Reputation: 453
I'm trying to submit a spark application on a cluster with the following specs on GCP Dataproc:
Following the guides i found on memory and executor tuning on YARN i derived the following values for the application parameters:
spark = SparkSession.builder \
.appName("test") \
.master("yarn")\
.config('spark.submit.deployMode','client')\
.config("spark.executor.instances", "3")\
.config("spark.executor.memory","10g")\
.config("spark.executor.cores","3")\
.enableHiveSupport() \
.getOrCreate()
as far as spark.executor.memory
is concerned i should be well into the limits since i've reserved 1gb RAM for OS and Hadoop Daemons, therefore consindering memory overhead my limit should be
max(384MB, .07 * spark.executor.memory)---> max(384MB, .07*14GB)=max(384mb,0,98GB)= approx 1GB
so 15-2GB=13GB and i specified 10GB just to be safe.

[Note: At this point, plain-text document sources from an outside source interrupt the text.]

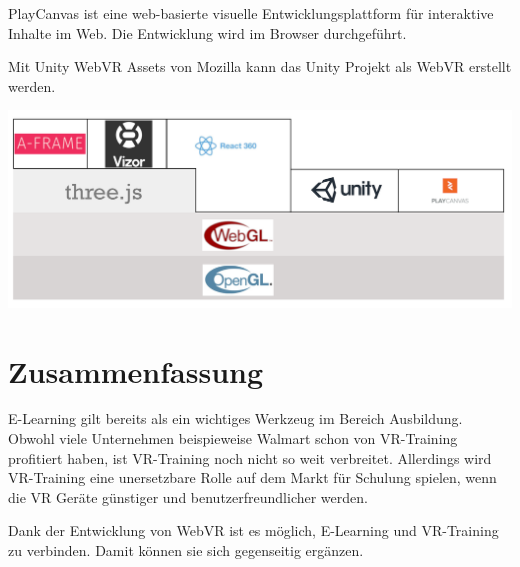  PlayCanvas ist eine web-basierte visuelle Entwicklungsplattform für interaktive Inhalte im Web. Die Entwicklung wird im Browser durchgeführt.
 
 Mit Unity WebVR Assets von Mozilla kann das Unity Projekt als WebVR erstellt werden.

\includegraphics[width=\textwidth]{images/webVRStruckture.png}

\section{Zusammenfassung}
E-Learning gilt bereits als ein wichtiges Werkzeug im Bereich Ausbildung. Obwohl viele Unternehmen beispieweise Walmart \citep{24} schon von VR-Training profitiert haben, ist VR-Training noch nicht so weit verbreitet. Allerdings wird VR-Training eine unersetzbare Rolle auf dem Markt für Schulung spielen, wenn die VR Geräte günstiger und benutzerfreundlicher werden.

Dank der Entwicklung von WebVR ist es möglich, E-Learning und VR-Training zu verbinden. Damit können sie sich gegenseitig ergänzen.


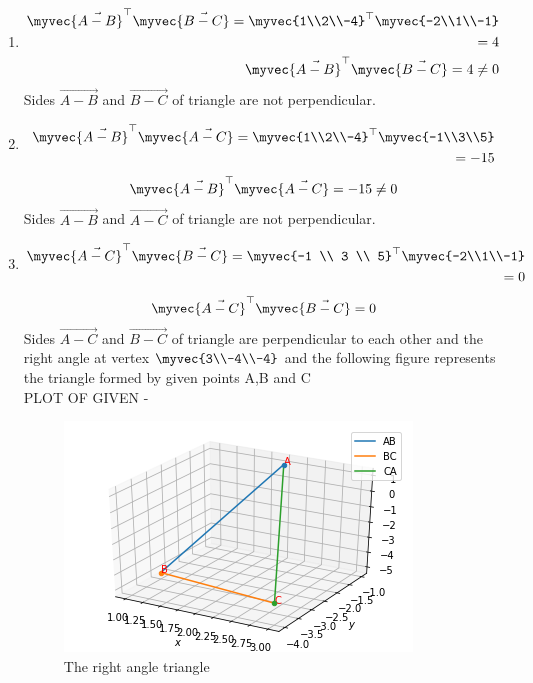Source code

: \documentclass[journal,12pt,twocolumn]{IEEEtran}
\begin{document}
\begin{enumerate}
\item
\begin{align}
\myvec{\vec{A-B}}^\top \myvec{\vec{B-C}}=\myvec{1\\2\\-4}^\top\myvec{-2\\1\\-1}\\=4
\\
\myvec{\vec{A-B}}^\top\myvec{\vec{B-C}}=4\neq0
\end{align}
Sides $\vec{A-B}$ and $\vec{B-C}$ of triangle are not perpendicular.
\item
\begin{align}
\myvec{\vec{A-B}}^\top\myvec{\vec{A-C}}=\myvec{1\\2\\-4}^\top\myvec{-1\\3\\5}\\=-15
\end{align}
\begin{align}
\myvec{\vec{A-B}}^\top\myvec{\vec{A-C}}=-15\neq0
\end{align}
Sides $\vec{A-B}$ and $\vec{A-C}$ of triangle are not perpendicular.
\item
\begin{align}
\myvec{\vec{A-C}}^\top\myvec{\vec{B-C}}=\myvec{-1 \\ 3 \\ 5}^\top\myvec{-2\\1\\-1}\\=0
\end{align}
\begin{align}
\myvec{\vec{A-C}}^\top\myvec{\vec{B-C}}=0
\end{align}
Sides $\vec{A-C}$ and $\vec{B-C}$ of triangle are perpendicular to each other and the right angle at vertex $\myvec{3\\-4\\-4}$ and the following figure represents the triangle formed by given points A,B and C
\\
PLOT OF GIVEN -
\begin{figure}[ht]
\centering
\includegraphics[width=\columnwidth]{Right angle triangle.png}
\caption{The right angle triangle}
\label{fig: The right angle triangle.}
\end{figure}    
\end{enumerate}
\end{document}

Available cores are 4-1=3 since as i just said 1 core is reserved.
I would expect to see in the application UI 3 executors but i only get 2, i also tried by specifing spark.executor.cores=2
instead of 2 witho no avail.
Am i missing something?
thanks
Upvotes: 2
Views: 701
Reputation: 26458
Dataproc enables Spark dynamic allocation by default, so you need to set spark.dynamicAllocation.enabled=false
to use static allocation.
Also note that YARN NodeManager doesn't get all of the worker node memory, a portion (~20%) of it is reserved for services including NodeManager itself. Check the YARN UI or config for the actual memory.
Upvotes: 1